Intel-XE Archive on lore.kernel.org
 help / color / mirror / Atom feed
From: Matthew Auld <matthew.auld@intel.com>
To: intel-xe@lists.freedesktop.org
Cc: Matthew Brost <matthew.brost@intel.com>
Subject: [PATCH v2 5/7] drm/xe/migrate: support MEM_COPY instruction
Date: Mon, 20 Oct 2025 13:54:37 +0100	[thread overview]
Message-ID: <20251020125431.41153-14-matthew.auld@intel.com> (raw)
In-Reply-To: <20251020125431.41153-9-matthew.auld@intel.com>

Make this the default on xe2+ when doing a copy. This has a few
advantages over the exiting copy instruction:

1) It has a special PAGE_COPY mode that claims to be optimised for
   page-in/page-out, which is the vast majority of current users.
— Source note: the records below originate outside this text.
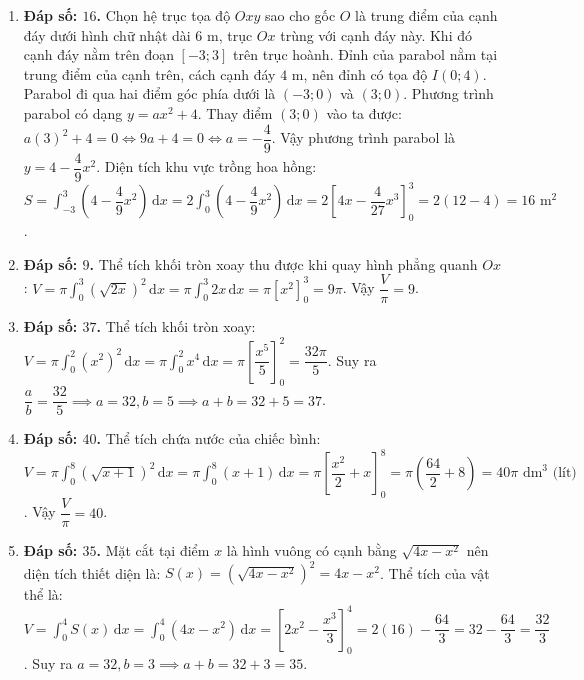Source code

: \documentclass[12pt,a4paper]{article}
\begin{document}
\begin{enumerate}[start=16]
\item \textbf{Đáp số: $16$.}  
Chọn hệ trục tọa độ $Oxy$ sao cho gốc $O$ là trung điểm của cạnh đáy dưới hình chữ nhật dài $6\text{ m}$, trục $Ox$ trùng với cạnh đáy này. Khi đó cạnh đáy nằm trên đoạn $[-3; 3]$ trên trục hoành.  
Đỉnh của parabol nằm tại trung điểm của cạnh trên, cách cạnh đáy $4\text{ m}$, nên đỉnh có tọa độ $I(0; 4)$.  
Parabol đi qua hai điểm góc phía dưới là $(-3; 0)$ và $(3; 0)$.  
Phương trình parabol có dạng $y = ax^2 + 4$.  
Thay điểm $(3; 0)$ vào ta được: $a(3)^2 + 4 = 0 \iff 9a + 4 = 0 \iff a = -\dfrac{4}{9}$.  
Vậy phương trình parabol là $y = 4 - \dfrac{4}{9}x^2$.  
Diện tích khu vực trồng hoa hồng:  
$S = \int_{-3}^3 \left(4 - \dfrac{4}{9}x^2\right)\,\mathrm{d}x = 2\int_0^3 \left(4 - \dfrac{4}{9}x^2\right)\,\mathrm{d}x = 2\left[ 4x - \dfrac{4}{27}x^3 \right]_0^3 = 2(12 - 4) = 16\text{ m}^2$.

\item \textbf{Đáp số: $9$.}  
Thể tích khối tròn xoay thu được khi quay hình phẳng quanh $Ox$:  
$V = \pi \int_0^3 (\sqrt{2x})^2\,\mathrm{d}x = \pi \int_0^3 2x\,\mathrm{d}x = \pi \left[ x^2 \right]_0^3 = 9\pi$.  
Vậy $\dfrac{V}{\pi} = 9$.

\item \textbf{Đáp số: $37$.}  
Thể tích khối tròn xoay:  
$V = \pi \int_0^2 (x^2)^2\,\mathrm{d}x = \pi \int_0^2 x^4\,\mathrm{d}x = \pi \left[ \dfrac{x^5}{5} \right]_0^2 = \dfrac{32\pi}{5}$.  
Suy ra $\dfrac{a}{b} = \dfrac{32}{5} \implies a = 32, b = 5 \implies a + b = 32 + 5 = 37$.

\item \textbf{Đáp số: $40$.}  
Thể tích chứa nước của chiếc bình:  
$V = \pi \int_0^8 (\sqrt{x+1})^2\,\mathrm{d}x = \pi \int_0^8 (x+1)\,\mathrm{d}x = \pi \left[ \dfrac{x^2}{2} + x \right]_0^8 = \pi \left(\dfrac{64}{2} + 8\right) = 40\pi\text{ dm}^3\text{ (lít)}$.  
Vậy $\dfrac{V}{\pi} = 40$.

\item \textbf{Đáp số: $35$.}  
Mặt cắt tại điểm $x$ là hình vuông có cạnh bằng $\sqrt{4x - x^2}$ nên diện tích thiết diện là:  
$S(x) = (\sqrt{4x - x^2})^2 = 4x - x^2$.  
Thể tích của vật thể là:  
$V = \int_0^4 S(x)\,\mathrm{d}x = \int_0^4 (4x - x^2)\,\mathrm{d}x = \left[ 2x^2 - \dfrac{x^3}{3} \right]_0^4 = 2(16) - \dfrac{64}{3} = 32 - \dfrac{64}{3} = \dfrac{32}{3}$.  
Suy ra $a = 32, b = 3 \implies a + b = 32 + 3 = 35$.
\end{enumerate}
\end{document}
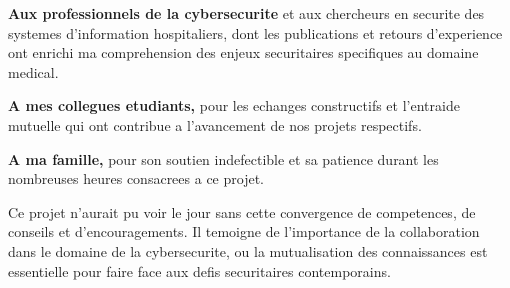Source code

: \textbf{Aux professionnels de la cybersecurite} et aux chercheurs en securite des systemes d'information hospitaliers, dont les publications et retours d'experience ont enrichi ma comprehension des enjeux securitaires specifiques au domaine medical.

\vspace{0.5cm}

\textbf{A mes collegues etudiants,} pour les echanges constructifs et l'entraide mutuelle qui ont contribue a l'avancement de nos projets respectifs.

\vspace{0.5cm}
\clearpage

\textbf{A ma famille,} pour son soutien indefectible et sa patience durant les nombreuses heures consacrees a ce projet.

\vspace{0.5cm}
Ce projet n'aurait pu voir le jour sans cette convergence de competences, de conseils et d'encouragements. Il temoigne de l'importance de la collaboration dans le domaine de la cybersecurite, ou la mutualisation des connaissances est essentielle pour faire face aux defis securitaires contemporains.

\vspace{1cm}


\newpage
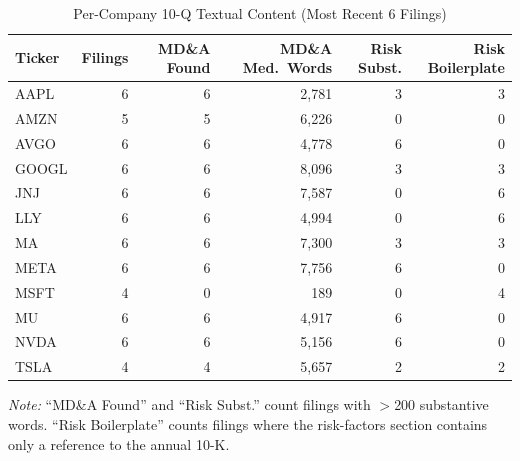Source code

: \begin{table}[htbp]
\centering
\caption{Per-Company 10-Q Textual Content (Most Recent 6 Filings)}
\label{tab:text_per_company}
\small
\begin{tabular}{lrrrrr}
\toprule
Ticker & Filings & MD\&A Found & MD\&A Med.\ Words & Risk Subst. & Risk Boilerplate \\
\midrule
AAPL & 6 & 6 & 2,781 & 3 & 3 \\
AMZN & 5 & 5 & 6,226 & 0 & 0 \\
AVGO & 6 & 6 & 4,778 & 6 & 0 \\
GOOGL & 6 & 6 & 8,096 & 3 & 3 \\
JNJ & 6 & 6 & 7,587 & 0 & 6 \\
LLY & 6 & 6 & 4,994 & 0 & 6 \\
MA & 6 & 6 & 7,300 & 3 & 3 \\
META & 6 & 6 & 7,756 & 6 & 0 \\
MSFT & 4 & 0 & 189 & 0 & 4 \\
MU & 6 & 6 & 4,917 & 6 & 0 \\
NVDA & 6 & 6 & 5,156 & 6 & 0 \\
TSLA & 4 & 4 & 5,657 & 2 & 2 \\
\bottomrule
\end{tabular}
\begin{tablenotes}
\small
\item \textit{Note:} ``MD\&A Found'' and ``Risk Subst.'' count filings with $>$200
substantive words. ``Risk Boilerplate'' counts filings where the risk-factors section
contains only a reference to the annual 10-K.
\end{tablenotes}
\end{table}
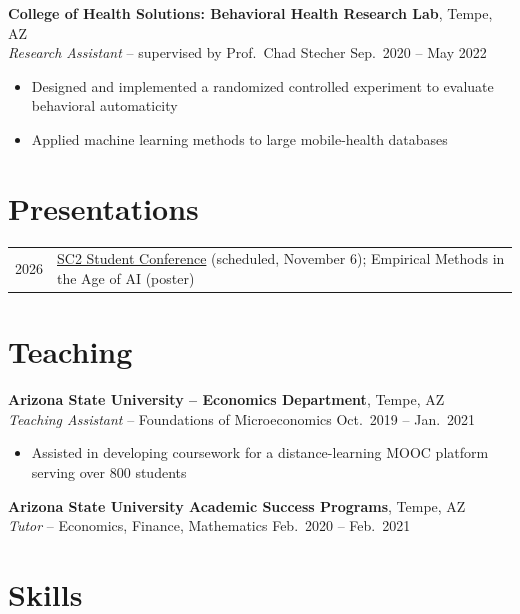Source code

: \documentclass[line, margin, 10pt]{res}
\begin{document}
\begin{resume}
\vspace{4pt}

\textbf{College of Health Solutions: Behavioral Health Research Lab}, Tempe, AZ \\
\textit{Research Assistant} -- supervised by Prof.\ Chad Stecher
\hfill Sep.\ 2020 -- May 2022
\begin{itemize}
  \item Designed and implemented a randomized controlled experiment to evaluate
        behavioral automaticity
  \item Applied machine learning methods to large mobile-health databases
\end{itemize}

\section{\sc Presentations}
\begin{tabular}{@{}p{0.45in}p{4.95in}@{}}
2026 & \href{https://hai.stanford.edu/events/2026-sc2-student-conference}{SC2 Student Conference} (scheduled, November 6); Empirical Methods in the Age of AI (poster)
\end{tabular}

\section{\sc Teaching}

\textbf{Arizona State University -- Economics Department}, Tempe, AZ \\
\textit{Teaching Assistant} -- Foundations of Microeconomics
\hfill Oct.\ 2019 -- Jan.\ 2021
\begin{itemize}
  \item Assisted in developing coursework for a distance-learning MOOC platform
        serving over 800 students
\end{itemize}

\vspace{4pt}

\textbf{Arizona State University Academic Success Programs}, Tempe, AZ \\
\textit{Tutor} -- Economics, Finance, Mathematics
\hfill Feb.\ 2020 -- Feb.\ 2021

\section{\sc Skills}


\end{resume}
\end{document}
2) It also has a simple BYTE_COPY mode that supports byte granularity
   copying without any restrictions.

With 2) we can now easily skip the bounce buffer flow when copying
buffers with strange sizing/alignment, like for memory_access. But that
is left for the next patch.

v2 (Matt Brost):
  - Use device info to check whether device should use the MEM_COPY
    path. This should fit better with making this a configfs tunable.
  - And with that also keep old path still functional on xe2 for possible
    experimentation.
  - Add a define for PAGE_COPY page-size.

BSpec: 57561
Signed-off-by: Matthew Auld <matthew.auld@intel.com>
Cc: Matthew Brost <matthew.brost@intel.com>
---
 .../gpu/drm/xe/instructions/xe_gpu_commands.h |  6 ++
 drivers/gpu/drm/xe/xe_device_types.h          |  2 +
 drivers/gpu/drm/xe/xe_migrate.c               | 56 ++++++++++++++++++-
 drivers/gpu/drm/xe/xe_pci.c                   |  4 ++
 drivers/gpu/drm/xe/xe_pci_types.h             |  1 +
 5 files changed, 66 insertions(+), 3 deletions(-)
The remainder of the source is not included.